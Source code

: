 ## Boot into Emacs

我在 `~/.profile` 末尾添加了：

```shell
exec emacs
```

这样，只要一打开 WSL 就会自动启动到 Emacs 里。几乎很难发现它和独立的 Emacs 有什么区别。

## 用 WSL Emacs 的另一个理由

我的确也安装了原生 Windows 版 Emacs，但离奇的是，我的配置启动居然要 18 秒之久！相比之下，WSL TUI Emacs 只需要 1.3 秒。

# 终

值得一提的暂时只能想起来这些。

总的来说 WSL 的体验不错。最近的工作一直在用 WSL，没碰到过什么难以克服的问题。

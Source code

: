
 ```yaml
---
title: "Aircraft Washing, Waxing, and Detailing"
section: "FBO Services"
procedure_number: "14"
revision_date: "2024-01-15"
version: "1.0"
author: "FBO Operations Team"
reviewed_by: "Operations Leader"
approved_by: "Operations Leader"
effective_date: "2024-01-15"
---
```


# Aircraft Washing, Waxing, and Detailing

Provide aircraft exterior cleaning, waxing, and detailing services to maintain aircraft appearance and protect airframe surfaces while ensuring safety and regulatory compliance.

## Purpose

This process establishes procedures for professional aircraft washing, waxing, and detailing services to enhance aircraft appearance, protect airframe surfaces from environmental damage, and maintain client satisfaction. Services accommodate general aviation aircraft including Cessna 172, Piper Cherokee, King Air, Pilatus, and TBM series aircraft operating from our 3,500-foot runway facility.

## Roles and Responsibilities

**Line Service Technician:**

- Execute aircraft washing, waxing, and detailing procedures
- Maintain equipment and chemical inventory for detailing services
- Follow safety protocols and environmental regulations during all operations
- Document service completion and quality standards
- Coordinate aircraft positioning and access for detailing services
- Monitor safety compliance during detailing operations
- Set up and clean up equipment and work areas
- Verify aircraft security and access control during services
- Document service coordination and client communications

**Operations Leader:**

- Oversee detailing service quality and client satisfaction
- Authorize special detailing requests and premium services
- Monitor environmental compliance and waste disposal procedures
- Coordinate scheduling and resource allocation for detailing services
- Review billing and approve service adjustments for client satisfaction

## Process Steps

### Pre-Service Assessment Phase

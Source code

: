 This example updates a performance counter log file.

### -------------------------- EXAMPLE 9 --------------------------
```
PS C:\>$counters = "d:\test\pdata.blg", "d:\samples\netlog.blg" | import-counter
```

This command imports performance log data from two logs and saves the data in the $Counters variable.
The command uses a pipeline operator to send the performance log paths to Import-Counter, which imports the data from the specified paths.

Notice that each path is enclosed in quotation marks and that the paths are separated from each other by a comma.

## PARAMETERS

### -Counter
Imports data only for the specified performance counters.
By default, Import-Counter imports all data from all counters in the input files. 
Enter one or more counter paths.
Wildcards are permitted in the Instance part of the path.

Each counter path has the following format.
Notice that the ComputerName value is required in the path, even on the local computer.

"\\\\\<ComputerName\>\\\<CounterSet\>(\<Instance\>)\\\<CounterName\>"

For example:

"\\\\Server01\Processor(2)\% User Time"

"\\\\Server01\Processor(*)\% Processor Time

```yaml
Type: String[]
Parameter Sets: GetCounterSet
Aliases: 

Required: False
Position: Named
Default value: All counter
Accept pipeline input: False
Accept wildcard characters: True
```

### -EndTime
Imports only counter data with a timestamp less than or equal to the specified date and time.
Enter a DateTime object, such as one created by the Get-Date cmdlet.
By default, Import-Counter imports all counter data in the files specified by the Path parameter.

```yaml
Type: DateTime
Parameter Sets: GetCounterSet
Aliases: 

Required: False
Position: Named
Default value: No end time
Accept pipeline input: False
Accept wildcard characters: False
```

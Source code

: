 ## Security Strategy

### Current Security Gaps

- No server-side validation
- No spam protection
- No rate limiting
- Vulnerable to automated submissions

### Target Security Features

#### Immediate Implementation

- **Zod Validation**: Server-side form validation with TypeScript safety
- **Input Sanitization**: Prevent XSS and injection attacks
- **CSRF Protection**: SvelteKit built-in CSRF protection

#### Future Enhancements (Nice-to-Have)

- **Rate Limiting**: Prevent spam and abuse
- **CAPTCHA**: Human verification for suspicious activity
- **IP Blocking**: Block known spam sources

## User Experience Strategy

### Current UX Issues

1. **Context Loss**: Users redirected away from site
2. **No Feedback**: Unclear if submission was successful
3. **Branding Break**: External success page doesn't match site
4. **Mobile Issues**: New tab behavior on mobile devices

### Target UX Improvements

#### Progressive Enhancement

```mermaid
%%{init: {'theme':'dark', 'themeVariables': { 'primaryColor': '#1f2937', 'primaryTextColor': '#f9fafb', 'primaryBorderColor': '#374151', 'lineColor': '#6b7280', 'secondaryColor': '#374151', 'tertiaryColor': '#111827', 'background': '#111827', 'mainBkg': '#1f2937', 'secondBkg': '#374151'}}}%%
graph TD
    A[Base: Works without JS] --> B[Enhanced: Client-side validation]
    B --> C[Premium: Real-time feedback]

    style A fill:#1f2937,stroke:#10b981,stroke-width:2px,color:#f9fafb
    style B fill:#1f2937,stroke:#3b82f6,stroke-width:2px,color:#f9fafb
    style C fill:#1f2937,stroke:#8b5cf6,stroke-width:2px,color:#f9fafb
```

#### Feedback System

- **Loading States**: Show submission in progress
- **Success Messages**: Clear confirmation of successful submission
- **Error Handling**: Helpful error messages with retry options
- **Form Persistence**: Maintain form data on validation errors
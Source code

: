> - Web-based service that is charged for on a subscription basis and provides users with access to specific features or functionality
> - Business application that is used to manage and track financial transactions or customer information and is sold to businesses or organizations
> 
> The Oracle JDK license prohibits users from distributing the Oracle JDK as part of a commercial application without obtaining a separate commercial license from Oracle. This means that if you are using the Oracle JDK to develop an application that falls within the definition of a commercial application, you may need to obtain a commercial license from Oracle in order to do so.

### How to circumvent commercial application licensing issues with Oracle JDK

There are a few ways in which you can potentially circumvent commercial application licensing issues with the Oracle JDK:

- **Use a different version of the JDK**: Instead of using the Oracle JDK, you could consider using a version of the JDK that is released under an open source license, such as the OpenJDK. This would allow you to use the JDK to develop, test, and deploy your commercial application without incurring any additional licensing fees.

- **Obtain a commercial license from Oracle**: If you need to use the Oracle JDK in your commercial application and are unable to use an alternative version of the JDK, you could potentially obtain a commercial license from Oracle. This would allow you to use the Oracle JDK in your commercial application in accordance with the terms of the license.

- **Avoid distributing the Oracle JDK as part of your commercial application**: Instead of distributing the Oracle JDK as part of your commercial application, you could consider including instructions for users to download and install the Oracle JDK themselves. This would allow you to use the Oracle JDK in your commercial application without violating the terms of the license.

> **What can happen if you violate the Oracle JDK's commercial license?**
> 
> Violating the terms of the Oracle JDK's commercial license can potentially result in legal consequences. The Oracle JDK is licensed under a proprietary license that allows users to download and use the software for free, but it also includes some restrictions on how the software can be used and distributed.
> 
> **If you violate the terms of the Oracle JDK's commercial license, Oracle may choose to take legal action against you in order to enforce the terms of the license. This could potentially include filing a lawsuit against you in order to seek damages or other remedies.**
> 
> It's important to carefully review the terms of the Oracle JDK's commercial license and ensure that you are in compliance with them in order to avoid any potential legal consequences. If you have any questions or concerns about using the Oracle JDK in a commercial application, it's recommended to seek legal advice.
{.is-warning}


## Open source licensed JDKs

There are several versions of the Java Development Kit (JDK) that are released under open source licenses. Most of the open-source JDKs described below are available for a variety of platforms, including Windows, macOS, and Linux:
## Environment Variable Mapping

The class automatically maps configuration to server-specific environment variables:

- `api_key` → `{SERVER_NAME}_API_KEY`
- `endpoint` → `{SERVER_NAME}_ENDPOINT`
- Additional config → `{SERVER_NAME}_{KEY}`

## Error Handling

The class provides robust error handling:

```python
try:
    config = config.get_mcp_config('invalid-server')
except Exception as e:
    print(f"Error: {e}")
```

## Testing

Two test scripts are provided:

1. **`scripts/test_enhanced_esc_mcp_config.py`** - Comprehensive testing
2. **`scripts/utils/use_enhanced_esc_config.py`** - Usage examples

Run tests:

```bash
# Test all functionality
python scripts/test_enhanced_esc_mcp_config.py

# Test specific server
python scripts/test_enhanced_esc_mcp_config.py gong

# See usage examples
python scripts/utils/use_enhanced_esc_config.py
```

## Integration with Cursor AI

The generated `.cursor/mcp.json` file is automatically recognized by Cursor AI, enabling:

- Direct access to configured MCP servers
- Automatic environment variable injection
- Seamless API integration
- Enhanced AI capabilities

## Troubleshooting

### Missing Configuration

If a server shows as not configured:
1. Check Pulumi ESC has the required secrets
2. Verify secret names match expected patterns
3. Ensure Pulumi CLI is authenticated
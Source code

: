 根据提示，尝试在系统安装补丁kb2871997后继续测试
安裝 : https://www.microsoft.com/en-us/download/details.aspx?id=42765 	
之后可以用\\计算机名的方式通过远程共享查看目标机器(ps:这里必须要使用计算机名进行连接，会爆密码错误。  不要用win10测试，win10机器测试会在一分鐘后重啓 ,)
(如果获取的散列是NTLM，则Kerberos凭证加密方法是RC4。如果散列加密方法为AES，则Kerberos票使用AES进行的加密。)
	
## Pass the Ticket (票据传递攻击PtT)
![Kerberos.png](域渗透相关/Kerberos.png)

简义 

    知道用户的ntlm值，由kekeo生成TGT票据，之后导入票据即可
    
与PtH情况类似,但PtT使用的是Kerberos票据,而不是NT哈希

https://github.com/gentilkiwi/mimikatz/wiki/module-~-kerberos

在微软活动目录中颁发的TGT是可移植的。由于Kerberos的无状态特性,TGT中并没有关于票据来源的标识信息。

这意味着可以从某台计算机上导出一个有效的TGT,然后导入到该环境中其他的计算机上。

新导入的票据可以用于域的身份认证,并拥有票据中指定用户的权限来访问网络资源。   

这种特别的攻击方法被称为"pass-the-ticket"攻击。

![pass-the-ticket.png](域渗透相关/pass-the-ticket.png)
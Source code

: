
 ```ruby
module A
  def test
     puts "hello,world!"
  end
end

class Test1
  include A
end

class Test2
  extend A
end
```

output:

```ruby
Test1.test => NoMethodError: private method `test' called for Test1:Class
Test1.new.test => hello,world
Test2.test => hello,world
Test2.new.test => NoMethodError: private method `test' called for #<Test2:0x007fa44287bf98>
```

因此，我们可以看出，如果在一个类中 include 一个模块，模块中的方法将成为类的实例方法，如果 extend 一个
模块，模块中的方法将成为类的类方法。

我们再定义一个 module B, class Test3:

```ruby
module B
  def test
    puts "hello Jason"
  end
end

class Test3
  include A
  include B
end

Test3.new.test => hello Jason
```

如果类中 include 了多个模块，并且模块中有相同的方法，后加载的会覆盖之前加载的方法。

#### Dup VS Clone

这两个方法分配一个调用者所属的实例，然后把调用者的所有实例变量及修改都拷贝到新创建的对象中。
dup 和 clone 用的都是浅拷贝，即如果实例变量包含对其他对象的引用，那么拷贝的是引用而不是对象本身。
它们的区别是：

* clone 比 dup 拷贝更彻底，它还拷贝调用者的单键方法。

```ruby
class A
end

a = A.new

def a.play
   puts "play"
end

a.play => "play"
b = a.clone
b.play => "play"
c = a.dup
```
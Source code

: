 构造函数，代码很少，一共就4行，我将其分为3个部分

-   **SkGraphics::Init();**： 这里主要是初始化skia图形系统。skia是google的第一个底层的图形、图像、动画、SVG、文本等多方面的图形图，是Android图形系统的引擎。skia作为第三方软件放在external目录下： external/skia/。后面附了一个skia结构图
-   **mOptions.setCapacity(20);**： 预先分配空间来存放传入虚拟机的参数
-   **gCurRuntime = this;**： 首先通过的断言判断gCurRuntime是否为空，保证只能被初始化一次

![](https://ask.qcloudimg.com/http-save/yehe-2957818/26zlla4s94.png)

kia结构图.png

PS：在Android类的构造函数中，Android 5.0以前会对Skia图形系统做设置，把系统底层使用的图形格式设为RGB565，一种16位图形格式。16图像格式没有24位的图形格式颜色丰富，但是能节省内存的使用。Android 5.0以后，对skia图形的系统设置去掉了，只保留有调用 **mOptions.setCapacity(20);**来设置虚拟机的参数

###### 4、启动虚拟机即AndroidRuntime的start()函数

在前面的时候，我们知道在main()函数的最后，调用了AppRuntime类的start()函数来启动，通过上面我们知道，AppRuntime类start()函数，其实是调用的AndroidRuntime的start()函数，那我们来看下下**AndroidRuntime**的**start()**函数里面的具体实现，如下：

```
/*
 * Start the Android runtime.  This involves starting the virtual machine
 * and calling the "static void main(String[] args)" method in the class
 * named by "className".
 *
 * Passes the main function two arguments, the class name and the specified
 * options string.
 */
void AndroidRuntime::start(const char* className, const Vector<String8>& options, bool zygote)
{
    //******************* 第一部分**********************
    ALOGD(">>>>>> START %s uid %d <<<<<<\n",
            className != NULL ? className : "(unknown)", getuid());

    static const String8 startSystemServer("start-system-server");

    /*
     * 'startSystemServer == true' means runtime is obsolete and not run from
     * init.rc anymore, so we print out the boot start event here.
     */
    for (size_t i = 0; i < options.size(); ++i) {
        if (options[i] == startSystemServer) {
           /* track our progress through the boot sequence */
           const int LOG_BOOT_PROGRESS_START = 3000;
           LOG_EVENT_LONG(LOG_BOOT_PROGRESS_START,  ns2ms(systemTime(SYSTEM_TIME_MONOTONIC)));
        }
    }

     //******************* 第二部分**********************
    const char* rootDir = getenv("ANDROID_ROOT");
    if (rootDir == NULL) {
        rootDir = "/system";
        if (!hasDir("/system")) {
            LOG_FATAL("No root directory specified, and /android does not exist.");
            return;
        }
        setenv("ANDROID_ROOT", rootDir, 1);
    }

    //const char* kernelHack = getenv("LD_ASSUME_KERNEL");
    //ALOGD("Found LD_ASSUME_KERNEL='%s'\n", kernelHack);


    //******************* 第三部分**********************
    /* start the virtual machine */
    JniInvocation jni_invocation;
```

Task details =
Could you report every line of the material that contains the string "match"?

Task response =
3. **Branding Break**: External success page doesn't match site
2. Verify secret names match expected patterns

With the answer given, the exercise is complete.